У других народов реакция — движение назад; у нас — вперед, подобно течению реки, стремящейся к водопаду, к еще невидимой, но уже притягивающей, засасывающей пропасти.
У других народов реакция — от революции; у нас революция или то, что кажется ею, от реакции: чересчур сдавят горло мертвой петлей — и мы начинаем биться в судорогах; тогда петлю стягивают крепче — и мы цепенеем вновь.
У других народов реакция есть явление вторичное, производное; у нас первичное, производящее: не убыль, а прибыль, не минус, а плюс — хотя, конечно, ужасный и отвратительный плюс.
Кажется иногда, что эта первичная реакция есть prima materia, первозданное вещество России; что сердце наших сердец, мозг наших костей — этот разлагающий радий; что Россия значит реакция, реакция значит Россия.
Если у других народов некоторая степень революционного жара — нормальная температура крови 37 градусов, то у нас, как у рыб и земноводных, температура ниже нормальной: Россия в революции — такая же биологическая нелепость, как лягушка или рыба в горячечном жару, с температурой в 40 градусов.
Кажется иногда, что в России нет вовсе революции, а есть только бунт — январский, декабрьский, чугуевский, холерный, пугачевский, разинский — вечный бунт вечных рабов.
Четырнадцатого декабря на Исаакиевской площади, целый день, с утра до вечера, толпа стояла и кричала: ура! Иностранцы удивлялись этому «стоячему бунту». Сами заговорщики не знали, что делать. Диктатор, князь Сергей Трубецкой, спрятался в какое-то правительственное учреждение, чуть ли не в канцелярию военного штаба, и дрожал, и плакал от страха, как женщина. Долговязый, нелепый, похожий на большого, вялого комара, русский немец Кюхельбекер, смешной и добрый Кюхля, с незаряженным пистолетом, расхаживал по площади. Не ему одному, а всем было «кюхельбекерно и тошно» и всем, кажется, стало легче, когда государь велел стрелять в толпу картечью: поняли, наконец, что надо делать.
— Умрем! Ах, как мы славно умрем! — говорил накануне молоденький заговорщик, похожий на шестнадцатилетнюю девочку.

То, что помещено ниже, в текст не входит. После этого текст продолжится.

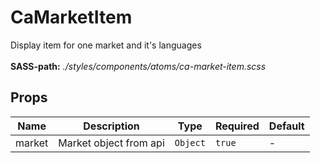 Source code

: # CaMarketItem

Display item for one market and it's languages<br><br> **SASS-path:** _./styles/components/atoms/ca-market-item.scss_

## Props

<!-- @vuese:CaMarketItem:props:start -->
|Name|Description|Type|Required|Default|
|---|---|---|---|---|
|market|Market object from api|`Object`|`true`|-|

<!-- @vuese:CaMarketItem:props:end -->


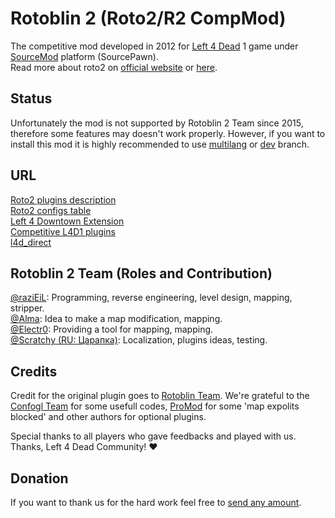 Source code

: # Rotoblin 2 (Roto2/R2 CompMod)
The competitive mod developed in 2012 for [Left 4 Dead](http://www.l4d.com/blog/ "Left 4 Dead") 1 game under [SourceMod](https://www.sourcemod.net/ "SourceMod") platform (SourcePawn).  
Read more about roto2 on [official website](https://code.google.com/archive/p/rotoblin2/ "official website") or [here](https://github.com/raziEiL/rotoblin2/blob/wiki/ProjectHome.md "here").

## Status 
Unfortunately the mod is not supported by Rotoblin 2 Team since 2015, therefore some features may doesn't work properly. However, if you want to install this mod it is highly recommended to use [multilang](https://github.com/raziEiL/rotoblin2/tree/multilang "multilang") or [dev](https://github.com/raziEiL/rotoblin2/tree/dev "dev") branch.

## URL
[Roto2 plugins description](https://github.com/raziEiL/rotoblin2/blob/wiki/Plugins.md "Roto2 plugin description")  
[Roto2 configs table](https://github.com/raziEiL/rotoblin2/blob/wiki/ConfigsTable.md "Configs Table")  
[Left 4 Downtown Extension](https://bitbucket.org/disawar1/left4downtown/downloads/ " l4downtown extension")  
[Competitive L4D1 plugins](https://bitbucket.org/disawar1/l4d-competitive-plugins/src/master/ "Competitive L4D1 Plugins")  
[l4d_direct](https://github.com/raziEiL/l4d_direct-port "l4d_direct")  

## Rotoblin 2 Team (Roles and Contribution)
[@raziEiL](https://github.com/raziEiL "@raziEiL"): Programming, reverse engineering, level design, mapping, stripper.  
[@Alma](https://steamcommunity.com/id/Almo4ka/ "@Alma"): Idea to make a map modification, mapping.  
[@Electr0](https://forums.alliedmods.net/member.php?u=152668 "Electr0"): Providing a tool for mapping, mapping.  
[@Scratchy (RU: Царапка)](https://steamcommunity.com/id/Myavuka/ "@Scratchy (RU: Царапка)"): Localization, plugins ideas, testing.  

## Credits
Credit for the original plugin goes to [Rotoblin Team](https://code.google.com/archive/p/rotoblin/wikis/Installation.wiki "Rotoblin Team").     We're grateful to the [Confogl Team](https://code.google.com/archive/p/confogl/ "Confogl Team") for some usefull codes, [ProMod](https://github.com/Stabbath/ProMod "ProMod") for some 'map expolits blocked' and other authors for optional plugins.

Special thanks to all players who gave feedbacks and played with us.  
Thanks, Left 4 Dead Community! ❤️

## Donation
If you want to thank us for the hard work feel free to [send any amount](https://www.paypal.me/razicat "send any amount").
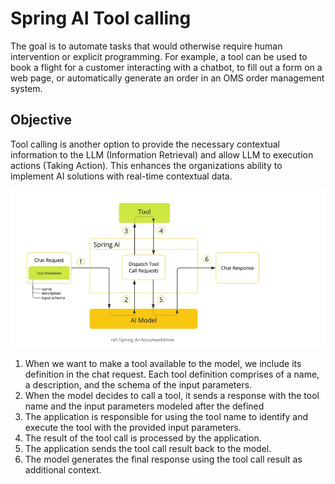 # Spring AI Tool calling 
The goal is to automate tasks that would otherwise require human intervention or explicit programming. For example, a tool can be used to book a flight for a customer interacting with a chatbot, to fill out a form on a web page, or automatically generate an order in an OMS order management system.

## Objective
Tool calling is another option to provide the necessary contextual information to the LLM (Information Retrieval) and allow LLM to execution actions (Taking Action). This enhances the organizations ability to implement AI solutions with real-time contextual data.

<img title="Tool Calling with Spring AI" alt="Alt text" src="/images/tools.png">

1. When we want to make a tool available to the model, we include its definition in the chat request. Each tool definition comprises of a name, a description, and the schema of the input parameters.
2. When the model decides to call a tool, it sends a response with the tool name and the input parameters modeled after the defined 
3. The application is responsible for using the tool name to identify and execute the tool with the provided input parameters.
4. The result of the tool call is processed by the application.
5. The application sends the tool call result back to the model.
6. The model generates the final response using the tool call result as additional context. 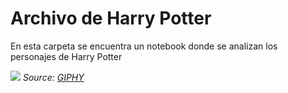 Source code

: # Archivo de Harry Potter

En esta carpeta se encuentra un notebook donde se analizan los personajes de Harry Potter

![](https://media.giphy.com/media/go5Iy1VIpVwqI/giphy.gif)
*Source: [GIPHY](https://media.giphy.com/media/go5Iy1VIpVwqI/giphy.gif)* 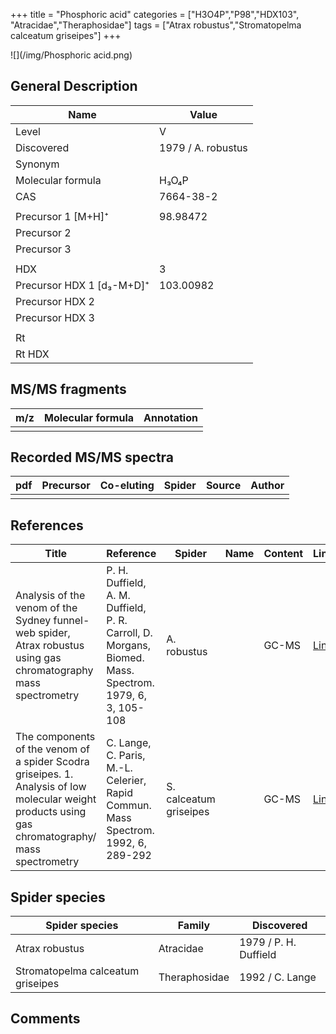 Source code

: +++
title = "Phosphoric acid"
categories = ["H3O4P","P98","HDX103",
"Atracidae","Theraphosidae"]
tags = ["Atrax robustus","Stromatopelma calceatum griseipes"]
+++

![](/img/Phosphoric acid.png)

## General Description

| Name                      | Value              |
|---------------------------|--------------------|
| Level                     | V                  |
| Discovered                | 1979 / A. robustus |
| Synonym                   |                    |
| Molecular formula         | H₃O₄P              |
| CAS                       | 7664-38-2          |
|                           |                    |
| Precursor 1 [M+H]⁺        | 98.98472           |
| Precursor 2               |                    |
| Precursor 3               |                    |
|                           |                    |
| HDX                       | 3                  |
| Precursor HDX 1 [d₃-M+D]⁺ | 103.00982          |
| Precursor HDX 2           |                    |
| Precursor HDX 3           |                    |
|                           |                    |
| Rt                        |                    |
| Rt HDX                    |                    |

## MS/MS fragments

| m/z | Molecular formula | Annotation |
|-----|-------------------|------------|
|     |                   |            |

## Recorded MS/MS spectra

| pdf | Precursor | Co-eluting | Spider | Source | Author |
|-----|-----------|------------|--------|--------|--------|
|     |           |            |        |        |        |

## References

| Title                                                                                                                                              | Reference                                                                                              | Spider                 | Name | Content | Link                                   |
|----------------------------------------------------------------------------------------------------------------------------------------------------|--------------------------------------------------------------------------------------------------------|------------------------|------|---------|----------------------------------------|
| Analysis of the venom of the Sydney funnel-web spider, Atrax robustus using gas chromatography mass spectrometry                                   | P. H. Duffield, A. M. Duffield, P. R. Carroll, D. Morgans, Biomed. Mass. Spectrom. 1979, 6, 3, 105-108 | A. robustus            |      | GC-MS   | [Link](https://doi.org/10.1002/bms.1200060305) |
| The components of the venom of a spider Scodra griseipes. 1. Analysis of low molecular weight products using gas chromatography/ mass spectrometry | C. Lange, C. Paris, M.-L. Celerier, Rapid Commun. Mass Spectrom. 1992, 6, 289-292                                                                                                                | S. calceatum griseipes |         | GC-MS         | [Link](https://doi.org/10.1002/rcm.1290060413)                                   |

## Spider species

| Spider species                    | Family        | Discovered            |
|-----------------------------------|---------------|-----------------------|
| Atrax robustus                    | Atracidae     | 1979 / P. H. Duffield |
| Stromatopelma calceatum griseipes | Theraphosidae | 1992 / C. Lange       |

## Comments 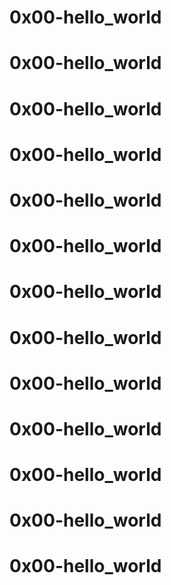 # 0x00-hello_world 
# 0x00-hello_world 
# 0x00-hello_world 
# 0x00-hello_world 
# 0x00-hello_world 
# 0x00-hello_world 
# 0x00-hello_world 
# 0x00-hello_world 
# 0x00-hello_world 
# 0x00-hello_world 
# 0x00-hello_world 
# 0x00-hello_world 
# 0x00-hello_world 
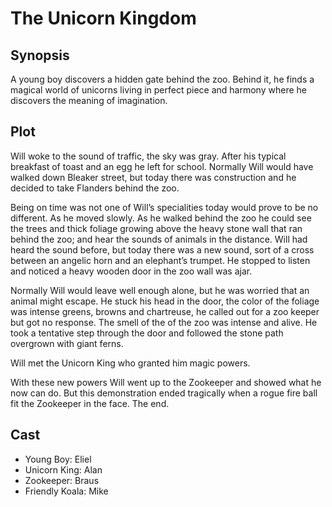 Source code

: # The Unicorn Kingdom

## Synopsis

A young boy discovers a hidden gate behind the zoo.
Behind it, he finds a magical world of unicorns living in perfect piece and harmony where he discovers the meaning of imagination.

## Plot

Will woke to the sound of traffic, the sky was gray.
After his typical breakfast of toast and an egg he left for school.
Normally Will would have walked down Bleaker street, but today there was construction and he decided to take Flanders behind the zoo.

Being on time was not one of Will’s specialities today would prove to be no different.
As he moved slowly.
As he walked behind the zoo he could see the trees and thick foliage growing above the heavy stone wall that ran behind the zoo; and hear the sounds of animals in the distance.
Will had heard the sound before, but today there was a new sound, sort of a cross between an angelic horn and an elephant’s trumpet.
He stopped to listen and noticed a heavy wooden door in the zoo wall was ajar.

Normally Will would leave well enough alone, but he was worried that an animal might escape.
He stuck his head in the door, the color of the foliage was intense greens, browns and chartreuse, he called out for a zoo keeper but got no response.
The smell of the of the zoo was intense and alive.
He took a tentative step through the door and followed the stone path overgrown with giant ferns.

Will met the Unicorn King who granted him magic powers.

With these new powers Will went up to the Zookeeper and showed what he now can do.
But this demonstration ended tragically when a rogue fire ball fit the Zookeeper in the face.
The end.

## Cast

* Young Boy: Eliel
* Unicorn King: Alan
* Zookeeper: Braus
* Friendly Koala: Mike
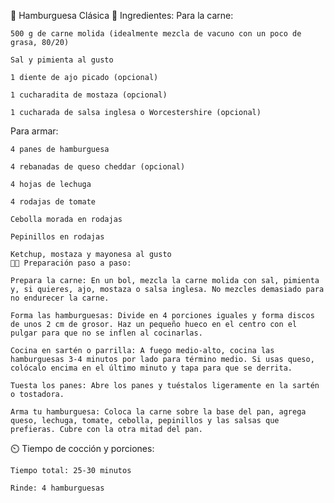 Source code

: 🍔 Hamburguesa Clásica
🥩 Ingredientes:
Para la carne:

    500 g de carne molida (idealmente mezcla de vacuno con un poco de grasa, 80/20)

    Sal y pimienta al gusto

    1 diente de ajo picado (opcional)

    1 cucharadita de mostaza (opcional)

    1 cucharada de salsa inglesa o Worcestershire (opcional)

Para armar:

    4 panes de hamburguesa

    4 rebanadas de queso cheddar (opcional)

    4 hojas de lechuga

    4 rodajas de tomate

    Cebolla morada en rodajas

    Pepinillos en rodajas

    Ketchup, mostaza y mayonesa al gusto
    👨‍🍳 Preparación paso a paso:

    Prepara la carne: En un bol, mezcla la carne molida con sal, pimienta y, si quieres, ajo, mostaza o salsa inglesa. No mezcles demasiado para no endurecer la carne.

    Forma las hamburguesas: Divide en 4 porciones iguales y forma discos de unos 2 cm de grosor. Haz un pequeño hueco en el centro con el pulgar para que no se inflen al cocinarlas.

    Cocina en sartén o parrilla: A fuego medio-alto, cocina las hamburguesas 3-4 minutos por lado para término medio. Si usas queso, colócalo encima en el último minuto y tapa para que se derrita.

    Tuesta los panes: Abre los panes y tuéstalos ligeramente en la sartén o tostadora.

    Arma tu hamburguesa: Coloca la carne sobre la base del pan, agrega queso, lechuga, tomate, cebolla, pepinillos y las salsas que prefieras. Cubre con la otra mitad del pan.

⏲️ Tiempo de cocción y porciones:

    Tiempo total: 25-30 minutos

    Rinde: 4 hamburguesas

Уже тогда, в этом «стоячем бунте», началась «всероссийская забастовка». Революция наша и есть, по преимуществу, забастовка, остановка, недвижность в самом движении, неделание в самом делании. Пока движемся куда-то, делаем что-то, бунтуем — мы в положении противоестественном, как бы на голове ходим, обезьянничаем, подражаем Европе; но только что начинаем пятиться, каяться, отдаваться реакции, — находим себя, становимся «истинно русскими людьми», не на голове ходим, а на резвых ножках бегаем. Мы — Ванька-встанька: как бы не завалила нас революция, реакция выпрямит.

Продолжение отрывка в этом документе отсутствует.